◆ **WORK INSTRUCTION**
Each line of the records that includes "tilde" should be found and copied.

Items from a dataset
===
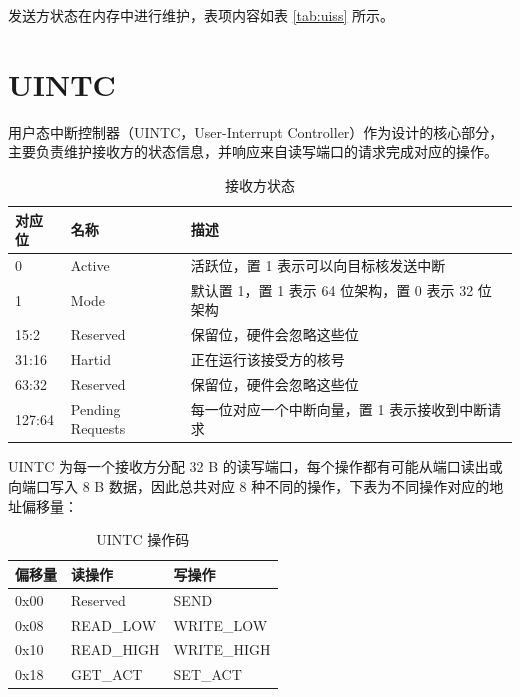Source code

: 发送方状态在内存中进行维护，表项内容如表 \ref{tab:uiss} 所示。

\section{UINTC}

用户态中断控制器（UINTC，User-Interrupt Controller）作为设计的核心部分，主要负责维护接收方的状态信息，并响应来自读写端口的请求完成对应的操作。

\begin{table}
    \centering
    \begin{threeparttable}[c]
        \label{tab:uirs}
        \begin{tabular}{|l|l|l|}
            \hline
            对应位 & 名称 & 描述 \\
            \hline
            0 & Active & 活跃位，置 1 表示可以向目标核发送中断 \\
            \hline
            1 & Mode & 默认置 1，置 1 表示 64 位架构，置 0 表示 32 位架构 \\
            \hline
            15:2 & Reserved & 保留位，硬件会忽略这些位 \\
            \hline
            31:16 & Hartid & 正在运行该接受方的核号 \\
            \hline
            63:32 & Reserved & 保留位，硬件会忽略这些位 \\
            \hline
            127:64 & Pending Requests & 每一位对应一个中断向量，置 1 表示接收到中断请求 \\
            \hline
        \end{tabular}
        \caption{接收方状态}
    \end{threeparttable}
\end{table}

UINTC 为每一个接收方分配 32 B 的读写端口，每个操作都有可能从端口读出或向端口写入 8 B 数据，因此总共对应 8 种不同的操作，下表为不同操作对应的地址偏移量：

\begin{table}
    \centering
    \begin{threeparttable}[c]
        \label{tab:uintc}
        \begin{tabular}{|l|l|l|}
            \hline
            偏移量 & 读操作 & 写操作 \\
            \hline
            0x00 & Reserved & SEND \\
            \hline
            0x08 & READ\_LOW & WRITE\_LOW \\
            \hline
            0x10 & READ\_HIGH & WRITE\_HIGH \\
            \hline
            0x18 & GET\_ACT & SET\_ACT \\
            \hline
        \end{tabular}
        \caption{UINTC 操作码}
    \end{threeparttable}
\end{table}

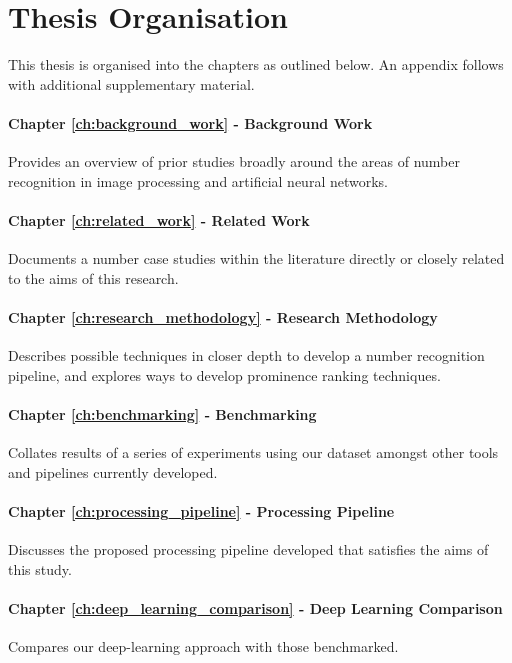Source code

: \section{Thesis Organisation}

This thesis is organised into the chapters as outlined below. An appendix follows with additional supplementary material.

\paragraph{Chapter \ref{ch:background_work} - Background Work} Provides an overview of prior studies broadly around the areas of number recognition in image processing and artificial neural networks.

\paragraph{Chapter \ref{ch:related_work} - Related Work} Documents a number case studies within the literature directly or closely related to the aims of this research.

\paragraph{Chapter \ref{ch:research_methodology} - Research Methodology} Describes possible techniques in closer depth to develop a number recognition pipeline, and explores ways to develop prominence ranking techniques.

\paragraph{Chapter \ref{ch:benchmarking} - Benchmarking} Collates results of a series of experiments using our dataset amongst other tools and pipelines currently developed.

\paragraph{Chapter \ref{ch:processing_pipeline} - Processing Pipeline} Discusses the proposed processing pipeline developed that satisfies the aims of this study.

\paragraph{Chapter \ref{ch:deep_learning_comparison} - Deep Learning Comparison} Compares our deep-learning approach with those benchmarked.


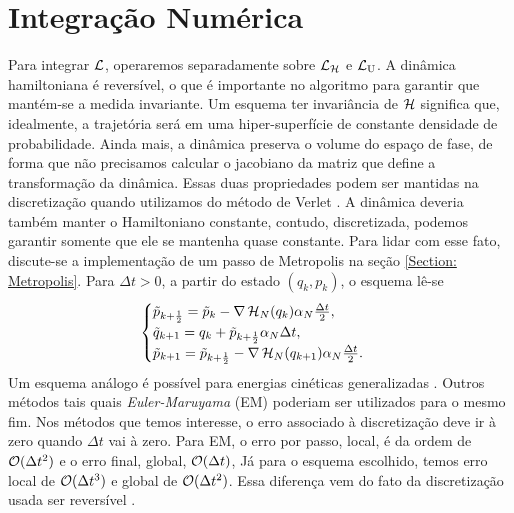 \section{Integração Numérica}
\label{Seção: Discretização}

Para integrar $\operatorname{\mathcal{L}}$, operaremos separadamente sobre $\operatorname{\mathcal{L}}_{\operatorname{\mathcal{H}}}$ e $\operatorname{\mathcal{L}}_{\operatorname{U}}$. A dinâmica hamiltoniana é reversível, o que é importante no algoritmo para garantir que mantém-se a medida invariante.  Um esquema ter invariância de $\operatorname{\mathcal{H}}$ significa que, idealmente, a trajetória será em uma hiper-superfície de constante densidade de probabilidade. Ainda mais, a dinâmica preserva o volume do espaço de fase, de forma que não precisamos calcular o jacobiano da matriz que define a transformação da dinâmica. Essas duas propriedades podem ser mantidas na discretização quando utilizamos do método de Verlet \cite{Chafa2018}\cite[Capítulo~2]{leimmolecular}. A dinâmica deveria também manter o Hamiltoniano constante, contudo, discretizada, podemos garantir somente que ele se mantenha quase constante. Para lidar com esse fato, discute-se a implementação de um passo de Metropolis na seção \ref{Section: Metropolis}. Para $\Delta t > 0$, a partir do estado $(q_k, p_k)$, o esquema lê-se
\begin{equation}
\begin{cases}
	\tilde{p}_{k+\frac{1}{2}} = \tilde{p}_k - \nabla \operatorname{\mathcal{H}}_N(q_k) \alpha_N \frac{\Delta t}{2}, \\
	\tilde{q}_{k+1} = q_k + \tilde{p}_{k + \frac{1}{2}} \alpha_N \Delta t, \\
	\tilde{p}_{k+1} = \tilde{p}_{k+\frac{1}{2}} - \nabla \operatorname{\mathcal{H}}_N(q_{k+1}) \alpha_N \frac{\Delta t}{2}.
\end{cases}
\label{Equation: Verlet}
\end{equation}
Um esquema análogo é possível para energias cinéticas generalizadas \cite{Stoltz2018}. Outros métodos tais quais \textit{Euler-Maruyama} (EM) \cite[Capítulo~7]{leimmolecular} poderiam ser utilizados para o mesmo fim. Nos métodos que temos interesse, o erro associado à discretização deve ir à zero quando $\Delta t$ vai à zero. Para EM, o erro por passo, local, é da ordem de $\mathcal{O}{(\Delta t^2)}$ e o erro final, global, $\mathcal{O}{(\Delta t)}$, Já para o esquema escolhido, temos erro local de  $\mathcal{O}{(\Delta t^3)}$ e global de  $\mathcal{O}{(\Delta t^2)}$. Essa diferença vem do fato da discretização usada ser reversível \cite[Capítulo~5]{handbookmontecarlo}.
===
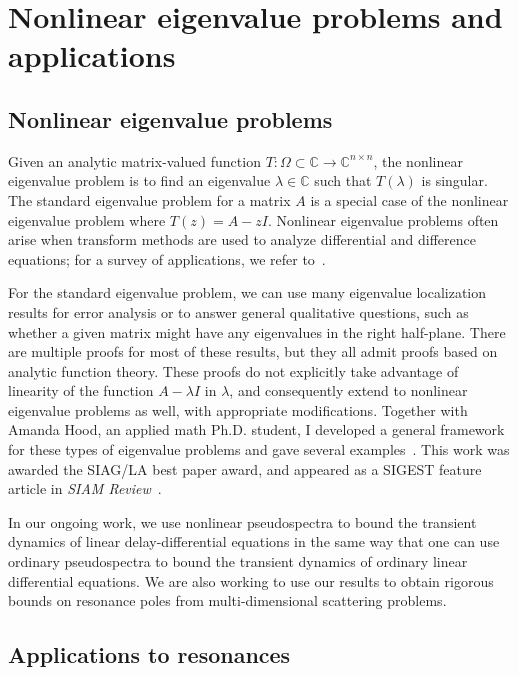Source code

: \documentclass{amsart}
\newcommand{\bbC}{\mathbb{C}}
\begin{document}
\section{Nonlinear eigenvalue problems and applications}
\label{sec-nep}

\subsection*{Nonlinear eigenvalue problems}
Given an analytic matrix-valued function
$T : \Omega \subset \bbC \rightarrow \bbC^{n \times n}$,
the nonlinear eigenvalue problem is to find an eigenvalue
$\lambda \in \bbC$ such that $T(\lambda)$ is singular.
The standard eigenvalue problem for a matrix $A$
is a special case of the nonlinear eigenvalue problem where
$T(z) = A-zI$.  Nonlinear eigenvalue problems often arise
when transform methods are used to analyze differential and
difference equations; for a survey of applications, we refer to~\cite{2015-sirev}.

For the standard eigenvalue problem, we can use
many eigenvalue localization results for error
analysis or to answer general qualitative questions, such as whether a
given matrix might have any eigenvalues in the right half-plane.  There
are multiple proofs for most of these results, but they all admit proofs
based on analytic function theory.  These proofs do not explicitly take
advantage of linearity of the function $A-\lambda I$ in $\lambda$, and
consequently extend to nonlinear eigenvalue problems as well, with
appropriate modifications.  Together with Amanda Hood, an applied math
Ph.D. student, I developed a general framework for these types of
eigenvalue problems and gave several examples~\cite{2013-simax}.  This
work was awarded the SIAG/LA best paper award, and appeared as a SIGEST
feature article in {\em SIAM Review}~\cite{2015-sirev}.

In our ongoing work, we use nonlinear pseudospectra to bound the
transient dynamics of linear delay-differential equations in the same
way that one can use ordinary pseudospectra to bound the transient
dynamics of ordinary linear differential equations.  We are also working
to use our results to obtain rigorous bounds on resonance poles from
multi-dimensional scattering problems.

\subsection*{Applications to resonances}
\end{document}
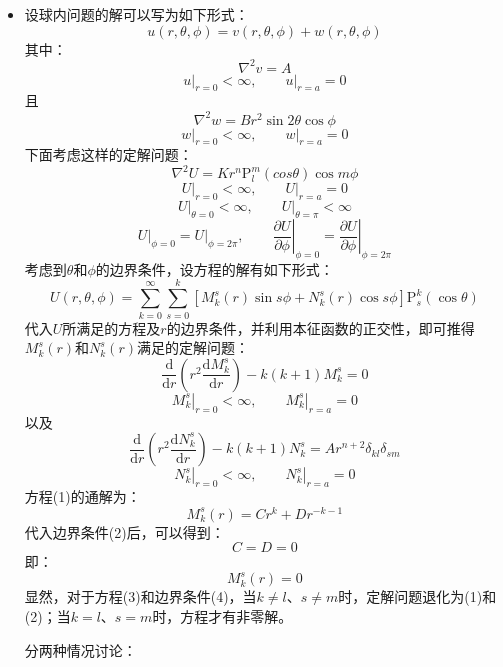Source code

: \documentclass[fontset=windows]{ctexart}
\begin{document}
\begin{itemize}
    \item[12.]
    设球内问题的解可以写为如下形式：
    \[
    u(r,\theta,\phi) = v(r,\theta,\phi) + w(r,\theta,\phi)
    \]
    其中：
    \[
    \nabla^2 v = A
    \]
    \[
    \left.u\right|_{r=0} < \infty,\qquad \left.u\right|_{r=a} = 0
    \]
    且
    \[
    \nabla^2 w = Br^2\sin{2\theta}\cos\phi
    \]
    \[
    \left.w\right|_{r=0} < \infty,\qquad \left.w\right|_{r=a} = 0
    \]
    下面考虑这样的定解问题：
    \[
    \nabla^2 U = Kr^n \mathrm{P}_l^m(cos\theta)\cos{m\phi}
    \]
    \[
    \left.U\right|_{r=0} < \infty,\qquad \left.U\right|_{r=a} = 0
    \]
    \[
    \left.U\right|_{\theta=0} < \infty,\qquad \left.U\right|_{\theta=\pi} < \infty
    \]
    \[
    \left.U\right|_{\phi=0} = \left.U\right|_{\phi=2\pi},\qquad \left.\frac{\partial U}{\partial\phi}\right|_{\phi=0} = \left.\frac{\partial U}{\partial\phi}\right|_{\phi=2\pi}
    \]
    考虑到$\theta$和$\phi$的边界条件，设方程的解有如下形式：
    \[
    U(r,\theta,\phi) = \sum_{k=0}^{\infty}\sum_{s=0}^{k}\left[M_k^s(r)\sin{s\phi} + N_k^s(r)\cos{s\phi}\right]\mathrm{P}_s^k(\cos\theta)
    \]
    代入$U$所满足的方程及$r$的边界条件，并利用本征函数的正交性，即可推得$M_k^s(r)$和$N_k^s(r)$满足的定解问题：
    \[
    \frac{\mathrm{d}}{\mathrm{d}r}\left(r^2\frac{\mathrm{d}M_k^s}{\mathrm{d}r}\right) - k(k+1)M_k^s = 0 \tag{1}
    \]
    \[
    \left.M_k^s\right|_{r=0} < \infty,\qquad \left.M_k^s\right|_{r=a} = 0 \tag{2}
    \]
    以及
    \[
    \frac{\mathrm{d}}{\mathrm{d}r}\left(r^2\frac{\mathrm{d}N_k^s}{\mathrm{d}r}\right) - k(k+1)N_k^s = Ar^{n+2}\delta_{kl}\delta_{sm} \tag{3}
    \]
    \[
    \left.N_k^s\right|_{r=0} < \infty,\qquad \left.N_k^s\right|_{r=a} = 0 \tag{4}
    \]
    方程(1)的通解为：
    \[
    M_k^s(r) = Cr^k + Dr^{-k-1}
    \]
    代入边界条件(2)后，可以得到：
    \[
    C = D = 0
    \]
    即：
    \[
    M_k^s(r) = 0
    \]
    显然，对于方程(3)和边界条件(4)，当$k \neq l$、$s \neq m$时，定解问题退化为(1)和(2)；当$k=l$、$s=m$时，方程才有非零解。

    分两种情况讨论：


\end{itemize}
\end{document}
===
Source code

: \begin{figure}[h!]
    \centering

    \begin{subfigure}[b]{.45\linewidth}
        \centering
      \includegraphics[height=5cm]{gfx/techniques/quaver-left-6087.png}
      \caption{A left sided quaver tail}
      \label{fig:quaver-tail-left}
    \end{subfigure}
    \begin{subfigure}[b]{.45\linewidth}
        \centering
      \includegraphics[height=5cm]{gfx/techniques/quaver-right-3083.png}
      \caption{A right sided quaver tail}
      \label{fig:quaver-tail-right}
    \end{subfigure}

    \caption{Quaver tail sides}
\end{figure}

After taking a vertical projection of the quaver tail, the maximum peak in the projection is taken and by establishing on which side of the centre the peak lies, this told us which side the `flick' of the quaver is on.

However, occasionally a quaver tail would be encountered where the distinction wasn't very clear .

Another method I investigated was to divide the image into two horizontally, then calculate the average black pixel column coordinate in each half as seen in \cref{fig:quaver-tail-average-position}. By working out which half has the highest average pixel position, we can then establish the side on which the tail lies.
===
◆ **EXERCISE SOLUTION**
	\tilde{p}_{k+\frac{1}{2}} = \tilde{p}_k - \nabla \operatorname{\mathcal{H}}_N(q_k) \alpha_N \frac{\Delta t}{2}, \\
	\tilde{q}_{k+1} = q_k + \tilde{p}_{k + \frac{1}{2}} \alpha_N \Delta t, \\
	\tilde{p}_{k+1} = \tilde{p}_{k+\frac{1}{2}} - \nabla \operatorname{\mathcal{H}}_N(q_{k+1}) \alpha_N \frac{\Delta t}{2}.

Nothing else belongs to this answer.